The Pan-American Exposition featured the most advanced electrically powered and lighted fountains yet seen in expositions. The Buffalo fountains were designed by Luther Stieringer, a national pioneer in lighting design whose visionary approach was most famously realized in exposition lighting. One feature which Mr. Stieringer favored greatly would not be installed in the Court of Fountains in the center of the Exposition grounds but in the bucolic setting of the North Bay of the Park Lake (now Hoyt Lake). It was called a "show," to differentiate it from the other Exposition fountain displays.
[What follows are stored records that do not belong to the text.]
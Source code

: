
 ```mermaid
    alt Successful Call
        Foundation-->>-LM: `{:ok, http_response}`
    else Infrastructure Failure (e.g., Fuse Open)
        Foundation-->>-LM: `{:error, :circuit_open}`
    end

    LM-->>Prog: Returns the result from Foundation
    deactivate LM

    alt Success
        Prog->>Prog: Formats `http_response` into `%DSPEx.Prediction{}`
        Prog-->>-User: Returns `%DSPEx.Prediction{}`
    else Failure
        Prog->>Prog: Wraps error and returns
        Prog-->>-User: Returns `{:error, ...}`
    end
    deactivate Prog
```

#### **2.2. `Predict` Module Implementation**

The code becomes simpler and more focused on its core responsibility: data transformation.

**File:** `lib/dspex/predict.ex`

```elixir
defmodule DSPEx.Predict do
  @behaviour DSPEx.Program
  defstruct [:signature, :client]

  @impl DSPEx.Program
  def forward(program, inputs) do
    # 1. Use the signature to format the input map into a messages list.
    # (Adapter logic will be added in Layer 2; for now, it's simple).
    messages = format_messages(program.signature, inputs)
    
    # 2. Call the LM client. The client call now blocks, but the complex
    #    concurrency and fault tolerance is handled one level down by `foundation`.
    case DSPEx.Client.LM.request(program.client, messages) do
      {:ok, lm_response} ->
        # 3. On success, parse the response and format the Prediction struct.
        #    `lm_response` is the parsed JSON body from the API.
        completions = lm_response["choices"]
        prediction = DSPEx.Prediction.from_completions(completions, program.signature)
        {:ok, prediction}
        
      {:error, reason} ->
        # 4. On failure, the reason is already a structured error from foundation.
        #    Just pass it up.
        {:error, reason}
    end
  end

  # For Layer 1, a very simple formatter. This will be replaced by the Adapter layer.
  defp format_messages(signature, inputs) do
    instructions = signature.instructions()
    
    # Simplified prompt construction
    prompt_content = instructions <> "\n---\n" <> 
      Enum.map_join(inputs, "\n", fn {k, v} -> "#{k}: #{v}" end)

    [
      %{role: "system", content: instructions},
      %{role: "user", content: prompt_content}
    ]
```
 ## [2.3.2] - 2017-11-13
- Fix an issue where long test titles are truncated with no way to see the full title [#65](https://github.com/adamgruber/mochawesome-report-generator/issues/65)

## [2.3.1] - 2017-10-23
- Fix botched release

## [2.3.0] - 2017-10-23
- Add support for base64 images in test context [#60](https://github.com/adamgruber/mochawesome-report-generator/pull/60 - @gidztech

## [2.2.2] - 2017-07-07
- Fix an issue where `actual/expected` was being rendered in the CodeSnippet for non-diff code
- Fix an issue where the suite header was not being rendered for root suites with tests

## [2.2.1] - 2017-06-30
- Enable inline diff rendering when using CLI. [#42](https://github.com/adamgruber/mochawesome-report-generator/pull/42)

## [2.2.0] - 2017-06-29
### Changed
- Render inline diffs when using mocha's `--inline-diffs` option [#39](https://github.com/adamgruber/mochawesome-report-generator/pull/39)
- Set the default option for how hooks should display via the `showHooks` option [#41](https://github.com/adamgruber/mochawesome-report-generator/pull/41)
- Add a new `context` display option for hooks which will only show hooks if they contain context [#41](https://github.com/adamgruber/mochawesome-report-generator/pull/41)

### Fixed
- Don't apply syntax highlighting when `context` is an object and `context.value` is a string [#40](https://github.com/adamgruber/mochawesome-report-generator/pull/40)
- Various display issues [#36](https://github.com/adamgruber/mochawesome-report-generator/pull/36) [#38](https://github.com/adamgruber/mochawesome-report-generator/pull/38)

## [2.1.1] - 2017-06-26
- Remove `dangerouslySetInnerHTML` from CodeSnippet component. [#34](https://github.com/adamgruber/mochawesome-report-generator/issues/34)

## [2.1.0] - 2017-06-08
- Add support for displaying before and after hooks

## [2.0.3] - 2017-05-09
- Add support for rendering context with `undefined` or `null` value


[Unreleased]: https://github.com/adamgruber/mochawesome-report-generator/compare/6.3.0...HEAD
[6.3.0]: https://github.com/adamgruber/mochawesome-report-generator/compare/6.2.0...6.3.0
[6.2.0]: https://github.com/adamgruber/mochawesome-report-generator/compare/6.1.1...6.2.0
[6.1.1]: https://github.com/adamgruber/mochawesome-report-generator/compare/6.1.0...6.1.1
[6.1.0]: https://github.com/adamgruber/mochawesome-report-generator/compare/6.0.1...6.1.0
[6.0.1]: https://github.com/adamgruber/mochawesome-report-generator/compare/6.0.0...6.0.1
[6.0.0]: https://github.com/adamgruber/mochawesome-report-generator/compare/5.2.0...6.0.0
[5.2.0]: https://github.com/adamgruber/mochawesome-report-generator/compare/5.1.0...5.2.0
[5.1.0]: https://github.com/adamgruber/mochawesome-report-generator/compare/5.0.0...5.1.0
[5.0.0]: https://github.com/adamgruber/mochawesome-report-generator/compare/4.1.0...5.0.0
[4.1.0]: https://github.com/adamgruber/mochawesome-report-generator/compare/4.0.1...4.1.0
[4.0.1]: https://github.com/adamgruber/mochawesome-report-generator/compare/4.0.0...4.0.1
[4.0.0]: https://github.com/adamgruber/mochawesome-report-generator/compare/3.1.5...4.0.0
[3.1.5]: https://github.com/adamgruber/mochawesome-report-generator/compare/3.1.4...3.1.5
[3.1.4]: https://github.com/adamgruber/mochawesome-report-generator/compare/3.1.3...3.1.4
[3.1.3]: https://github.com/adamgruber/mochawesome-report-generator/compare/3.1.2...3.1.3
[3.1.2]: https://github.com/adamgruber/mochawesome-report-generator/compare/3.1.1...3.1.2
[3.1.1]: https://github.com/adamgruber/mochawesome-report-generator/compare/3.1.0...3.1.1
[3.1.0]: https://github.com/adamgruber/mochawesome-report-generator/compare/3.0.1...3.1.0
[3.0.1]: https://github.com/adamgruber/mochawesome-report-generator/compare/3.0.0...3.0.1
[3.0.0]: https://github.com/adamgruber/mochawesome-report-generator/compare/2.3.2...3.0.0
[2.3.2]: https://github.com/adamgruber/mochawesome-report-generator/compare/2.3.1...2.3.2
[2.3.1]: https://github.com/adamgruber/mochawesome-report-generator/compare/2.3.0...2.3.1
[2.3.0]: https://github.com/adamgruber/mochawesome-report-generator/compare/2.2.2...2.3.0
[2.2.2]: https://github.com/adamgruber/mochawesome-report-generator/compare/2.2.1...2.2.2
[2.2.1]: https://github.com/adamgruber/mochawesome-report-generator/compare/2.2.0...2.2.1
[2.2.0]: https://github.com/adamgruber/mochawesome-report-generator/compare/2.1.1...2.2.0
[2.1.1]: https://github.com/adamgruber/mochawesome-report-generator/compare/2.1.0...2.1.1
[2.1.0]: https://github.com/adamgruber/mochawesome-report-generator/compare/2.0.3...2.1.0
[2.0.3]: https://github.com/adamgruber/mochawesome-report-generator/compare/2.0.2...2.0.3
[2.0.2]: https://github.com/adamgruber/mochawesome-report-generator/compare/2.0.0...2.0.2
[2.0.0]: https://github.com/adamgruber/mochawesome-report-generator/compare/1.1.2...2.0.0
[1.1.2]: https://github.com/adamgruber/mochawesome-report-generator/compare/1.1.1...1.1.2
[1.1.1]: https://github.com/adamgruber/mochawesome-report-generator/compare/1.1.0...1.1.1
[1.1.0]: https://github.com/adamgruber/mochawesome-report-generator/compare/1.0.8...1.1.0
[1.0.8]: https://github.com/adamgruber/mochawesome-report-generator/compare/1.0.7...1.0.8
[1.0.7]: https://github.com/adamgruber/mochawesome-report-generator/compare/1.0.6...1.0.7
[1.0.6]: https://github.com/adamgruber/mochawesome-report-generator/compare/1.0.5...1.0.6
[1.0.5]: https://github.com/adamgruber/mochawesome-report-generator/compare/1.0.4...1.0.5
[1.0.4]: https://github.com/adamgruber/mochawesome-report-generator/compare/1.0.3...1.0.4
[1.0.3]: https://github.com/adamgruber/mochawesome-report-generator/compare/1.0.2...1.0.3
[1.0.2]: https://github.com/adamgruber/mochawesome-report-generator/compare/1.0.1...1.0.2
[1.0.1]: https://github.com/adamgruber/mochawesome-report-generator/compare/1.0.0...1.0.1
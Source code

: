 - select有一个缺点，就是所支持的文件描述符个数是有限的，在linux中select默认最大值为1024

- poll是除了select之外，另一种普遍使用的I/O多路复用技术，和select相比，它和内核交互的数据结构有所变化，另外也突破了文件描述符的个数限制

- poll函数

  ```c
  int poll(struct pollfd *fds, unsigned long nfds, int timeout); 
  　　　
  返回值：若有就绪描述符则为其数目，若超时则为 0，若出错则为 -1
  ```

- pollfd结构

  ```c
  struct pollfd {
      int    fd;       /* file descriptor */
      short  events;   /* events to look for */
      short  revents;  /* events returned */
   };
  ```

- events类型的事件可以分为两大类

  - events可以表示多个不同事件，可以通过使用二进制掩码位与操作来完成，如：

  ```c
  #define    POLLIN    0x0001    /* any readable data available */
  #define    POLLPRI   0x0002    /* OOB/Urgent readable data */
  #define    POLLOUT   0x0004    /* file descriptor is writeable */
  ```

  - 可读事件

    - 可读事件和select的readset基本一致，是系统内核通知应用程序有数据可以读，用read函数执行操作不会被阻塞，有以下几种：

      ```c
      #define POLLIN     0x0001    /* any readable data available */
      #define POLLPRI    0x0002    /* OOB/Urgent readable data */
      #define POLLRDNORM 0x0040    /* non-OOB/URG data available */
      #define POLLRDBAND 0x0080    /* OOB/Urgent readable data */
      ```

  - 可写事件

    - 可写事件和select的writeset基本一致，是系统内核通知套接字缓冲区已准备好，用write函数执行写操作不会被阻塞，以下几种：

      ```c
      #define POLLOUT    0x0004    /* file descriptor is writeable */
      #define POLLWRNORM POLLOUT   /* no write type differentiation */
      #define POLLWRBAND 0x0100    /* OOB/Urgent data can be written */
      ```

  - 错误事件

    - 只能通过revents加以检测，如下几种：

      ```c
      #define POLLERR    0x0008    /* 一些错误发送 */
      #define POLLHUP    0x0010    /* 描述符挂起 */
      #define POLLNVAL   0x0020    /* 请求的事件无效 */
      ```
In February, 1901, the Park Commissioners gave permission for a fountain to be temporarily installed in the North Bay of the Park Lake. Parks superintendent John C. Graves said, "Some time ago the board contemplated putting into the bay a fountain of this sort, with alternating electric lights of different colors," but the project was dropped. He added, "It would be a nice thing if the Exposition people would put in a permanent fountain, but I don't think they will." The superintendent was correct. Exposition chief of the Mechanical and Electrical department, Henry Rustin, supervised construction of an artificial island of rocks in the center of the North Bay, 160 feet long by 380 feet wide, rising 10 feet above the water line in what one writer called a 'lizard-shape.' No wires or pipes were visible to observers.


Luther Stieringer


Construction image courtesy of the Buffalo History Museum

Electrical current was generated in a small building on the lake shore. Unseen was a compartment built into the island that contained two water pumps provided by P.H. and F.M. Roots Co. of Connersville, Indiana; also two electric motors from E.G. Barnard of Troy, N.Y. Within the compartment were twenty-two searchlights and control center with room for an operator.

The fountain was designed to be operated only during short periods of the evening, providing a colorful light show for less than 30 minutes. It featured nine different piping systems controlled by levers and a grand geyser in the center that could throw a 1.5" stream 250 feet high. The 102 possible fountain effects included wheat sheaves, ring curtains, calla lilies, pulverizers, fan jets, and mist banks. The searchlights were designed to project light up into the fountain sprays through disks with color screens.

The Buffalo Express wrote, "an operator inside will regulate the force of the water and the color of the lights which are to be played upon it. Every detail will be so completely under the control of the man that he will be able to get the desired effects of light and form just as a pianist, by operating the keys, is able to produce different musical expressions."

The fountain opened June 26, having been delayed by various issues. A press dispatch said, "Color, electricity, and hydraulics have lent their best to the display. It is called the 'circus' feature of the exposition and it has all that that word implies of the grandeur and magnificence and dazzling spectacle. The water pouring from the jets assumes fantastic forms, conventionalized to some extent, but natural in the exfoliate quality of jaggedness. These are subject to an evermoving kaleidoscopic play of green, blue, red and white light, causing the water drops to resemble in turn showers of sapphires, turquoises, rubies and diamonds."

By September 1, it was operating from 6:30 - 9:00 p.m. nightly. The designer complained later that the maximum time it should have operated was 12- 15 minutes to preserve the spectacle. And he suggested that it should have been more thorougly rehearsed beforehand. His comments went unrecorded during the Exposition as thousands of people gathered each evening to watch the fountain play in the middle of the North Bay. They lined the wooded shore of the lake or took the rides on gondolas or electric launches around the fountain for a closer view. Then they stayed for the nightly fireworks show.

Note on the post-Exposition fate of the fountain:

The Pan-American Exposition closed on November 1, 1901. The companies supplying the equipment for the electric fountation removed it, leaving the rock island. On November 27, the Park Board was informed that the exposition company had no funds to restore the park lands it had used, including the artificial island in the North Bay. It remained until the spring of 1902 when the Park Board asked for bids to remove it. A city alderman asked for a hold on that demolition to pursue private funding for purchase of machinery to make the fountain operational. This idea went the way of the others that including saving and moving the Electric Tower, the Temple of Music, even retaining the grounds as a theme park. No one in Buffalo had any money to invest in anything related to the Pan-American Exposition. The island was dismantled for a fee of several hundred dollars.